If you’re going to use Zoom, there are some steps you can take to secure yourself a little better.

  • Make sure your meetings have a password. Do not share that password publicly on social media or the web.
  • Make sure you have a waiting room enabled, so you can let people in individually.
  • If the meeting has begun and everyone is in it, lock the meeting so no one else can join. Click ?Participants? in the bottom of a Zoom window, then click ?Lock Meeting.?
  • If you do find an unauthorized person who has joined your Zoom meeting, you can remove them. 
  • Go to the participant?s pane on the right.
  • Hover over the name of the person and select ?Remove.?
  • By default, an ousted guest cannot rejoin.
  • The host can also mute participants in their settings.
  • Make sensitive meetings private, and do not allow recordings.

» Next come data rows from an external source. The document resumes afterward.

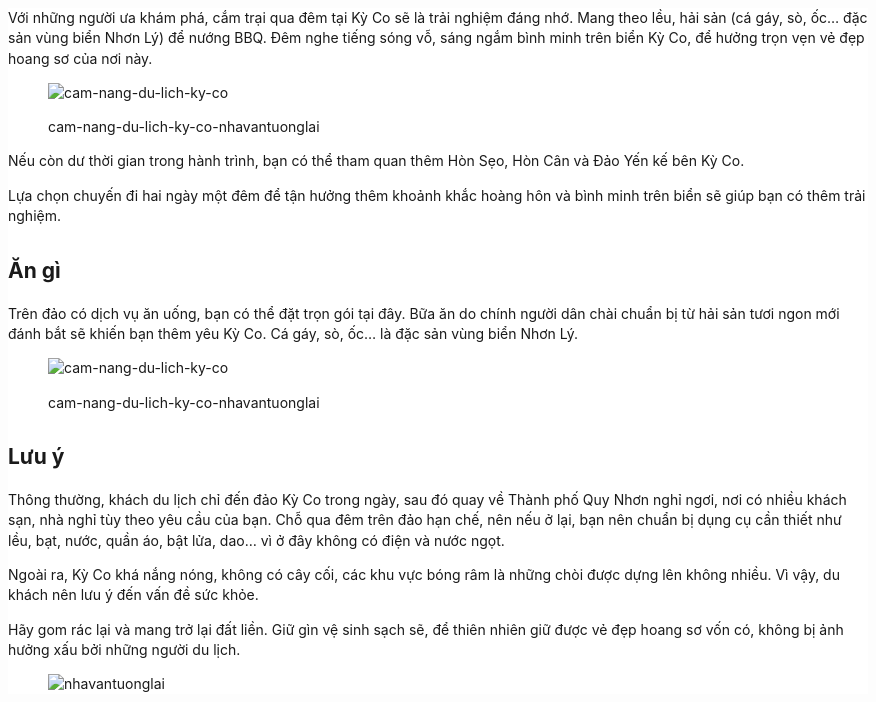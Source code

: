 Với những người ưa khám phá, cắm trại qua đêm tại Kỳ Co sẽ là trải nghiệm đáng nhớ. Mang theo lều, hải sản (cá gáy, sò, ốc… đặc sản vùng biển Nhơn Lý) để nướng BBQ. Đêm nghe tiếng sóng vỗ, sáng ngắm bình minh trên biển Kỳ Co, để hưởng trọn vẹn vẻ đẹp hoang sơ của nơi này.

<figure><img src="https://banmaixanh.vercel.app/image/article/du-lich-ky-co-362.jpg" alt="cam-nang-du-lich-ky-co" height=100% width=100%><figcaption><p>cam-nang-du-lich-ky-co-nhavantuonglai</p></figcaption></figure>

Nếu còn dư thời gian trong hành trình, bạn có thể tham quan thêm Hòn Sẹo, Hòn Cân và Đảo Yến kế bên Kỳ Co.

Lựa chọn chuyến đi hai ngày một đêm để tận hưởng thêm khoảnh khắc hoàng hôn và bình minh trên biển sẽ giúp bạn có thêm trải nghiệm.

## Ăn gì

Trên đảo có dịch vụ ăn uống, bạn có thể đặt trọn gói tại đây. Bữa ăn do chính người dân chài chuẩn bị từ hải sản tươi ngon mới đánh bắt sẽ khiến bạn thêm yêu Kỳ Co. Cá gáy, sò, ốc… là đặc sản vùng biển Nhơn Lý.

<figure><img src="https://banmaixanh.vercel.app/image/article/du-lich-ky-co-363.jpg" alt="cam-nang-du-lich-ky-co" height=100% width=100%><figcaption><p>cam-nang-du-lich-ky-co-nhavantuonglai</p></figcaption></figure>

## Lưu ý

Thông thường, khách du lịch chỉ đến đảo Kỳ Co trong ngày, sau đó quay về Thành phố Quy Nhơn nghỉ ngơi, nơi có nhiều khách sạn, nhà nghỉ tùy theo yêu cầu của bạn. Chỗ qua đêm trên đảo hạn chế, nên nếu ở lại, bạn nên chuẩn bị dụng cụ cần thiết như lều, bạt, nước, quần áo, bật lửa, dao… vì ở đây không có điện và nước ngọt.

Ngoài ra, Kỳ Co khá nắng nóng, không có cây cối, các khu vực bóng râm là những chòi được dựng lên không nhiều. Vì vậy, du khách nên lưu ý đến vấn đề sức khỏe.

Hãy gom rác lại và mang trở lại đất liền. Giữ gìn vệ sinh sạch sẽ, để thiên nhiên giữ được vẻ đẹp hoang sơ vốn có, không bị ảnh hưởng xấu bởi những người du lịch.

<figure><img src="https://banmaixanh.vercel.app/image/cover/001-516.jpg" alt="nhavantuonglai" title="nhavantuonglai" height=100% width=100%><figcaption><p></p></figcaption></figure>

If you’re looking for alternatives to Zoom, Google has some, and Microsoft has Skype, Skype for Business, and Microsoft Teams.

If you’re into open source, Jitsi.org is a good answer. When using it person to person, it is person to person encrypted. When using multiple people, it uses a server in the middle, with encryption to that server. Any recordings are deleted after the call ends. One of the benefits of it being open source is that you could run your own server, so that you don’t have to go through a server you don’t own. (Of course, running your own server has all kinds of other security risks.)

It’s a shame we have to talk about this. Trying to teach school over video chat is hard enough without some idiot nazi dicks interrupting the class.